■ **Your objective**: Repeat the data exactly, please; no pictures belong in the copy.

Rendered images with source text
[Start of section]

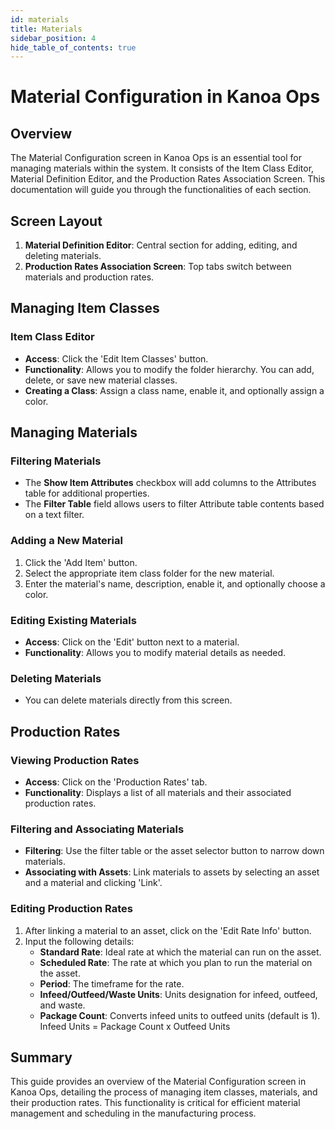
 ```yaml
---
id: materials
title: Materials
sidebar_position: 4
hide_table_of_contents: true
---
```

# Material Configuration in Kanoa Ops

## Overview

The Material Configuration screen in Kanoa Ops is an essential tool for managing materials within the system. It consists of the Item Class Editor, Material Definition Editor, and the Production Rates Association Screen. This documentation will guide you through the functionalities of each section.

## Screen Layout

1. **Material Definition Editor**: Central section for adding, editing, and deleting materials.
2. **Production Rates Association Screen**: Top tabs switch between materials and production rates.

## Managing Item Classes

### Item Class Editor
- **Access**: Click the 'Edit Item Classes' button.
- **Functionality**: Allows you to modify the folder hierarchy. You can add, delete, or save new material classes.
- **Creating a Class**: Assign a class name, enable it, and optionally assign a color.

## Managing Materials

### Filtering Materials
- The **Show Item Attributes** checkbox will add columns to the Attributes table for additional properties.
- The **Filter Table** field allows users to filter Attribute table contents based on a text filter.

### Adding a New Material
1. Click the 'Add Item' button.
2. Select the appropriate item class folder for the new material.
3. Enter the material's name, description, enable it, and optionally choose a color.

### Editing Existing Materials
- **Access**: Click on the 'Edit' button next to a material.
- **Functionality**: Allows you to modify material details as needed.

### Deleting Materials
- You can delete materials directly from this screen.

## Production Rates

### Viewing Production Rates
- **Access**: Click on the 'Production Rates' tab.
- **Functionality**: Displays a list of all materials and their associated production rates.

### Filtering and Associating Materials
- **Filtering**: Use the filter table or the asset selector button to narrow down materials.
- **Associating with Assets**: Link materials to assets by selecting an asset and a material and clicking 'Link'.

### Editing Production Rates
1. After linking a material to an asset, click on the 'Edit Rate Info' button.
2. Input the following details:
   - **Standard Rate**: Ideal rate at which the material can run on the asset.
   - **Scheduled Rate**: The rate at which you plan to run the material on the asset.
   - **Period**: The timeframe for the rate.
   - **Infeed/Outfeed/Waste Units**: Units designation for infeed, outfeed, and waste.
   - **Package Count**: Converts infeed units to outfeed units (default is 1). Infeed Units = Package Count x Outfeed Units

## Summary

This guide provides an overview of the Material Configuration screen in Kanoa Ops, detailing the process of managing item classes, materials, and their production rates. This functionality is critical for efficient material management and scheduling in the manufacturing process.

[End of section]

■ **Exercise result**:
 ```yaml
---
id: materials
title: Materials
sidebar_position: 4
hide_table_of_contents: true
---
```

# Material Configuration in Kanoa Ops

## Overview

The Material Configuration screen in Kanoa Ops is an essential tool for managing materials within the system. It consists of the Item Class Editor, Material Definition Editor, and the Production Rates Association Screen. This documentation will guide you through the functionalities of each section.

## Screen Layout

1. **Material Definition Editor**: Central section for adding, editing, and deleting materials.
2. **Production Rates Association Screen**: Top tabs switch between materials and production rates.

## Managing Item Classes

### Item Class Editor
- **Access**: Click the 'Edit Item Classes' button.
- **Functionality**: Allows you to modify the folder hierarchy. You can add, delete, or save new material classes.
- **Creating a Class**: Assign a class name, enable it, and optionally assign a color.

## Managing Materials

### Filtering Materials
- The **Show Item Attributes** checkbox will add columns to the Attributes table for additional properties.
- The **Filter Table** field allows users to filter Attribute table contents based on a text filter.

### Adding a New Material
1. Click the 'Add Item' button.
2. Select the appropriate item class folder for the new material.
3. Enter the material's name, description, enable it, and optionally choose a color.

### Editing Existing Materials
- **Access**: Click on the 'Edit' button next to a material.
- **Functionality**: Allows you to modify material details as needed.

### Deleting Materials
- You can delete materials directly from this screen.

## Production Rates

### Viewing Production Rates
- **Access**: Click on the 'Production Rates' tab.
- **Functionality**: Displays a list of all materials and their associated production rates.

### Filtering and Associating Materials
- **Filtering**: Use the filter table or the asset selector button to narrow down materials.
- **Associating with Assets**: Link materials to assets by selecting an asset and a material and clicking 'Link'.

### Editing Production Rates
1. After linking a material to an asset, click on the 'Edit Rate Info' button.
2. Input the following details:
   - **Standard Rate**: Ideal rate at which the material can run on the asset.
   - **Scheduled Rate**: The rate at which you plan to run the material on the asset.
   - **Period**: The timeframe for the rate.
   - **Infeed/Outfeed/Waste Units**: Units designation for infeed, outfeed, and waste.
   - **Package Count**: Converts infeed units to outfeed units (default is 1). Infeed Units = Package Count x Outfeed Units

## Summary

This guide provides an overview of the Material Configuration screen in Kanoa Ops, detailing the process of managing item classes, materials, and their production rates. This functionality is critical for efficient material management and scheduling in the manufacturing process.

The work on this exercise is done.